LAST Week Travel Weekly called on new
ABTA president John Harding to fight the trade’s corner, following the growing
number of articles in the consumer press pushing DIY holidays.

 

We asked him for:

 

1.       A “massive
consumer campaign” outlining the risks involved in self-packaging and the
benefits of booking with a bonded travel agent and tour operator.

2.       We also called
on Harding to sort out this “bonding nonsense” and for a level playing field so
the trade can compete with the low-cost carriers and the DIY brigade.

3.       We demanded
a Football Association-style charge of bringing the trade into disrepute. If a
company talks down the long-term prospects of another in the consumer press,
ABTA should hold them to account for the damage they are doing to the rest of
us.

4.       We also
called on Harding to tell the trade what happens to the ABTA Benevolent Fund.

5.       Finally, we
called on Harding to make ABTA more representative of the whole industry.
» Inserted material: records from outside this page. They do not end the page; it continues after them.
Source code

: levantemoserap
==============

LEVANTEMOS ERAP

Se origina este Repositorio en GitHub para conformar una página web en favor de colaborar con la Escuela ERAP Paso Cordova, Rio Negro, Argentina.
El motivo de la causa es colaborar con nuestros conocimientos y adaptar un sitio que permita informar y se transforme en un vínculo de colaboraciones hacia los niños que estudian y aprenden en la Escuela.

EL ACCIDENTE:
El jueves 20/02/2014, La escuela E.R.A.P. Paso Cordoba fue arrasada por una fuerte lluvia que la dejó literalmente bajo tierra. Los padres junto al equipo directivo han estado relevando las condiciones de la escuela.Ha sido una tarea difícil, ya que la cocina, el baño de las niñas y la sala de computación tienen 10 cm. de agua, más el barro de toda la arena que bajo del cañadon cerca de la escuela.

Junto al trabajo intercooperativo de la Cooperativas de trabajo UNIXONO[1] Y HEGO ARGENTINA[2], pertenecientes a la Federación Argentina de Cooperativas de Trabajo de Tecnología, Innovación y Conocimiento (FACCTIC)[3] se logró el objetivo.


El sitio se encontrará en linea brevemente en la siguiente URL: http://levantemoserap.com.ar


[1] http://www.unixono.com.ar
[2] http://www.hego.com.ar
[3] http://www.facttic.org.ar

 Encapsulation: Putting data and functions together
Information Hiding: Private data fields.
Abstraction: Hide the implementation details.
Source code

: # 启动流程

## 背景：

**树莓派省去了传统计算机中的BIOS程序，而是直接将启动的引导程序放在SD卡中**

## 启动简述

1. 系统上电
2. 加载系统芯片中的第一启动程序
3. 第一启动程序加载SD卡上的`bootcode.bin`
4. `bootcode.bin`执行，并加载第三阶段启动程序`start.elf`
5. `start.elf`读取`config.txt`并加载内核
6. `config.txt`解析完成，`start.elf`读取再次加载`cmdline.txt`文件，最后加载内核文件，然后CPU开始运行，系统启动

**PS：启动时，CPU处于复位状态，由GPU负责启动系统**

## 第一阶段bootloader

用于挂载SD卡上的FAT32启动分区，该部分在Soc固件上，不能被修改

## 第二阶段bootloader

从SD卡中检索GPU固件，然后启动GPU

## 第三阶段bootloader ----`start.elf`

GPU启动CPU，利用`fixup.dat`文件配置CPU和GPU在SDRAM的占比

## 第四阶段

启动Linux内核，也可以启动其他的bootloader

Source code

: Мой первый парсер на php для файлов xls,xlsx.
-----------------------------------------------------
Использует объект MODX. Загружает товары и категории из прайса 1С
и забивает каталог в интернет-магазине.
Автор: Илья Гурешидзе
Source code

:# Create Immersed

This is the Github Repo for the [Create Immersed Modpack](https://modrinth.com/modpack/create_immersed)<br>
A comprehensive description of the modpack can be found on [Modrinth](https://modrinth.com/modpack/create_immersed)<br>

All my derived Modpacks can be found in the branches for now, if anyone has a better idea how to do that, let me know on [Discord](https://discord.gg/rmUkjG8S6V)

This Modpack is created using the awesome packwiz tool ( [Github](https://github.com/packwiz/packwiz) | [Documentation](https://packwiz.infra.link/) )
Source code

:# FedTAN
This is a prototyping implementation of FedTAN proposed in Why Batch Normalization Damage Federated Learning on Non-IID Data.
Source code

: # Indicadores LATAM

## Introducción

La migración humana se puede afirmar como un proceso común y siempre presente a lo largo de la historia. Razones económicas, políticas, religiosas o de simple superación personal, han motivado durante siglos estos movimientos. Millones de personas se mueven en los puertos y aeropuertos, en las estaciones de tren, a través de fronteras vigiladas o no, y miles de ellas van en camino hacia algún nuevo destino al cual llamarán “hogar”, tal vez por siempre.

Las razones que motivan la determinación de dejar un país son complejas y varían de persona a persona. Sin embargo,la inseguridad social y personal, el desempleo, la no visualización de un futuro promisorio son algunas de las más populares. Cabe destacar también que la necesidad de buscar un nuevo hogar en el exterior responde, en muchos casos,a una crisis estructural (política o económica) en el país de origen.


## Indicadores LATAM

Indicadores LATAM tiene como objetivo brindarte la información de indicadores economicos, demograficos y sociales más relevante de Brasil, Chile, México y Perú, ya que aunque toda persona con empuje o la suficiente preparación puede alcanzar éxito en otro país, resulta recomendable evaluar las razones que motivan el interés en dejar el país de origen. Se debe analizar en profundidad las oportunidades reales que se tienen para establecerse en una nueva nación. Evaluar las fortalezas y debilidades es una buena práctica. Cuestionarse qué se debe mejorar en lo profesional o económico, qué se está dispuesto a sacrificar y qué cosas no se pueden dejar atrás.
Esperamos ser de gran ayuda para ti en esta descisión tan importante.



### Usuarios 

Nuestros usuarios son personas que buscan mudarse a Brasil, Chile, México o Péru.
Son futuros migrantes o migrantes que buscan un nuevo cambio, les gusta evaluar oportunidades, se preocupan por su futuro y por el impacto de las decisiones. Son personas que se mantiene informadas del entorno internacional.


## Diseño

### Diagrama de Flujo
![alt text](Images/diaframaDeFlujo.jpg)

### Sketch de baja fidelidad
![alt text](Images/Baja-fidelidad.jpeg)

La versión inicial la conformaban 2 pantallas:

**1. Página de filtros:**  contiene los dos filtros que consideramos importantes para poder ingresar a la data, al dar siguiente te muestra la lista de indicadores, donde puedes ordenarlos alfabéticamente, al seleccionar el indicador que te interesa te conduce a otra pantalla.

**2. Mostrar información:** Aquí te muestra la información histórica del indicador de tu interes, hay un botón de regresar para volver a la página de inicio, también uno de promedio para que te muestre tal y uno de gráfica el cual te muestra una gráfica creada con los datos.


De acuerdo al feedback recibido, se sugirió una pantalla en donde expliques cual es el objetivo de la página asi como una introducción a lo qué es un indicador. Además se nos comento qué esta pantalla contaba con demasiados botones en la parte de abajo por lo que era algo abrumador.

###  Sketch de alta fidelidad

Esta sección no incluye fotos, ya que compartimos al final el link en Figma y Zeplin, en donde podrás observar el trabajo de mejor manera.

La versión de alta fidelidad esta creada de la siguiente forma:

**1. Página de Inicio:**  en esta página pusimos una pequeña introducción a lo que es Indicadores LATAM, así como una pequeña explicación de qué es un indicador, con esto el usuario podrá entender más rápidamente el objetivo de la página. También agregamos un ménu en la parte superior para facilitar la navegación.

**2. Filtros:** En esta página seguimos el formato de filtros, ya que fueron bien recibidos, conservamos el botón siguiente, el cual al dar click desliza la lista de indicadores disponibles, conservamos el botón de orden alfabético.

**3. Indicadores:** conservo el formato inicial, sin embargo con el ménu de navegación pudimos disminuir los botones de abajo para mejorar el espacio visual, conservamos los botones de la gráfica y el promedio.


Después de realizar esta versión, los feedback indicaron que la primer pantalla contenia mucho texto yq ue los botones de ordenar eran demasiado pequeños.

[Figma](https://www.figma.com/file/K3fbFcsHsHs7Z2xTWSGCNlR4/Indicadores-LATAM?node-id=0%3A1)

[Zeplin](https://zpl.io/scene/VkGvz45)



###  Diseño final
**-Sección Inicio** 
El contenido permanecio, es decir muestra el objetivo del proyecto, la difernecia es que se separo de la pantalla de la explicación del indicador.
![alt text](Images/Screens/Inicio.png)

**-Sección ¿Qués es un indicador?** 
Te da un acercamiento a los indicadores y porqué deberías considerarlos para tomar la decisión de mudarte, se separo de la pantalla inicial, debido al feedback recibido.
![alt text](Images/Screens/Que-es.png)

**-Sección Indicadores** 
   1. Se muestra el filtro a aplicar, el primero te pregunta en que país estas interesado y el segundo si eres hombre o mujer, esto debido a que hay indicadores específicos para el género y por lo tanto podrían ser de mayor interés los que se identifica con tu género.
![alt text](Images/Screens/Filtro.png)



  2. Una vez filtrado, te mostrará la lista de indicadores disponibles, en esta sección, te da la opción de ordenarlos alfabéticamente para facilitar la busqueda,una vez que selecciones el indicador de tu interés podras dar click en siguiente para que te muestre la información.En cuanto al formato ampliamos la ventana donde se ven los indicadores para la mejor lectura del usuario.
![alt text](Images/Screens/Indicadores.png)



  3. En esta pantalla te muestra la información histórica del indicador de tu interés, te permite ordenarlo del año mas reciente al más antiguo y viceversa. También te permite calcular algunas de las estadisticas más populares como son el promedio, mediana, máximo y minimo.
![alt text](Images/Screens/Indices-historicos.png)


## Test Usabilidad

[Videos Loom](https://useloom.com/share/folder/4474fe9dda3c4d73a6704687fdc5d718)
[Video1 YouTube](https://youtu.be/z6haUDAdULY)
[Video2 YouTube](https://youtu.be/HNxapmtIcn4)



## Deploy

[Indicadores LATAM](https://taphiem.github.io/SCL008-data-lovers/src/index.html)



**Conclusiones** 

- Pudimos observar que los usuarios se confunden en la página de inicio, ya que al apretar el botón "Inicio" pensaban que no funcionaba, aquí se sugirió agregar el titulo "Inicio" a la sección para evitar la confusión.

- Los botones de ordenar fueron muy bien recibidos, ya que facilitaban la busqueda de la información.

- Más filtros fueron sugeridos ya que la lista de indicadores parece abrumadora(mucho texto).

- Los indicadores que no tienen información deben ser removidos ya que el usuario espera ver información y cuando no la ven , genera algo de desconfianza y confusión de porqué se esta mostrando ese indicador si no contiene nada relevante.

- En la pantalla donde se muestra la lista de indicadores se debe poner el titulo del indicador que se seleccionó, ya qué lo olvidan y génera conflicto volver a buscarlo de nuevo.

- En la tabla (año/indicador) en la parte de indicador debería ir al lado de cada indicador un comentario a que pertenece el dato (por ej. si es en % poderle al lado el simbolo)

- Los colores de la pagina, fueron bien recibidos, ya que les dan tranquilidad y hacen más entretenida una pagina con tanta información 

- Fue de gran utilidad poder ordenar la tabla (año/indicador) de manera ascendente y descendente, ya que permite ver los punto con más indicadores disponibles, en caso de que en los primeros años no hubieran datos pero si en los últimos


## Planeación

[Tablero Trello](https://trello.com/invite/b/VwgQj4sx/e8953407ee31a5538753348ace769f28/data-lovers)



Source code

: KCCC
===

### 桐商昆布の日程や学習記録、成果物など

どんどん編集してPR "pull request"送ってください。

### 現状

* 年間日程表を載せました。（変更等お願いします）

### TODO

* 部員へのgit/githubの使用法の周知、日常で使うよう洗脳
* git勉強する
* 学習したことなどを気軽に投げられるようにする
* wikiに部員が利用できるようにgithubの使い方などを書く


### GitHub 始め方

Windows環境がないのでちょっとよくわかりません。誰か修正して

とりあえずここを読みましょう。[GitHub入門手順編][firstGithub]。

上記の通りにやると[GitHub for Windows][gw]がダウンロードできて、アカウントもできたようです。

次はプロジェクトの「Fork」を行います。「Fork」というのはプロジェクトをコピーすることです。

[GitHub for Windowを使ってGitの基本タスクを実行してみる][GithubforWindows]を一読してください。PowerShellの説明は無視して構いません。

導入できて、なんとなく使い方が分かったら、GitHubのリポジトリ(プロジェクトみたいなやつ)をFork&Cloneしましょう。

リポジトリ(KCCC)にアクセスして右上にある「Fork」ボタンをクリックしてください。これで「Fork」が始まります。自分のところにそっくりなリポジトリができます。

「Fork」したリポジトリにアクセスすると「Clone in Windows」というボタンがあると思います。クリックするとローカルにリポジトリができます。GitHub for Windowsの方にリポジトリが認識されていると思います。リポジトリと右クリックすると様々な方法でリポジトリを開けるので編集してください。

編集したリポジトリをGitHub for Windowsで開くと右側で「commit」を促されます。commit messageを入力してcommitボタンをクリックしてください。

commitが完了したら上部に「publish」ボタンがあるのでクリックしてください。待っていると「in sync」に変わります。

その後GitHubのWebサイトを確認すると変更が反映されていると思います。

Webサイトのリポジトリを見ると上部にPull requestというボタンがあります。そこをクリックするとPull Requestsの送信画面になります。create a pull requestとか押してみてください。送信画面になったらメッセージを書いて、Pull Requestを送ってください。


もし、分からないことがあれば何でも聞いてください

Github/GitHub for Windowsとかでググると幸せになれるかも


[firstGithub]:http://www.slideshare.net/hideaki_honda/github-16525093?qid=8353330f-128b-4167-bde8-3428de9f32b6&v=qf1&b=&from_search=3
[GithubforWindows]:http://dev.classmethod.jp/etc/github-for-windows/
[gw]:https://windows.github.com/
We
called for a “modern organisation”, not an “old boys’ club”.

 

 

This is Harding’s reply…

 

 

1.      
Like so many of our members, I am acutely aware of the
effect that no frills carriers are having on the package holiday market.  ABTA continually highlights the risks of self-packaging
in our consumer press releases and will continue to do so.  We recognise the fundamental importance of
the package holiday sector to the trade and will fight tooth and nail to
promote the benefits to the consumer. 
The latest advertising campaign – “Without us you’re on your own” – says
precisely this.

 

2.      
I agree wholeheartedly and one of my main platforms for
election was the need to establish a level playing field.  The Board will continue to pursue this as a
key objective

 

3.      
The Code of Conduct already seems to cover this under
Section 1.1 (ii) and states “Members shall not conduct their business in a
manner which does not maintain or enhance the reputation, standing and good
name of the Association and its membership”. 
The Board will consider if any further strengthening is needed.

 

4.      
The ABTA Benevolent Fund is a registered charity and
provides an annual report and financial statement.  By its very nature the details of the individual cases are
confidential.  In 2002 the trustees
sanctioned grants and loans totalling £16,257. 
Income comes from the interest on the value of the fund and regular
contributions from trade events including regional meetings.  We urge members to contact David Parish at
ABTA should they know of anyone in need, as we want to help.

 

5.      
Once again I concur with your view that ABTA needs to
represent the industry.  The recent
restructuring gave us a much more representative board with 18 members  (nine retailers and nine principals)
compared to the old one of 10.  In
addition the Council of Regions is representative of the full spectrum of
retail membership and has two of the nine retail seats on the board.

 

Over the past few years we have
created a very successful Travel Industry Partners Scheme that allows companies
outside the Association access and involvement with ABTA on many levels.  Currently membership stands at 156
companies.

 

Also at World Travel Market we set
up the International Associates scheme whereby overseas companies can affiliate
themselves to ABTA.

 

My personal view is that we should
be looking to establish the ABTA Convention as the true travel industry event
of the year – recent past conventions have moved this closer and I see further
developments to this end in the near future.

 

As a seasoned campaigner with
recent Midconsort, Advantage and Worldchoice conferences, these events address
the real commercial concerns of retailer and principals and allow excellent
networking opportunities for both sides.

 

Real industry issues are more
properly addressed at the ABTA Convention for the benefit of all.

 

 

I come to the Presidency at a time when terrorism and
tourism are inevitably entwined with a number of countries being placed on
alert and holidaymakers’ plans are being changed.  This is an important area where ABTA can help its members with
regular updates and advice on the legal implications of these changes.  I think it’s important that the association
is in the forefront of both helping members and reassuring their customers so
that they can have the confidence to travel.

 

I cannot promise to lead you into a “glorious future” but I
can assure you that I will work hard for the membership to compete on a level
playing field where the package holiday is seen to offer real value for money
and the consumer has real confidence in booking with an ABTA member.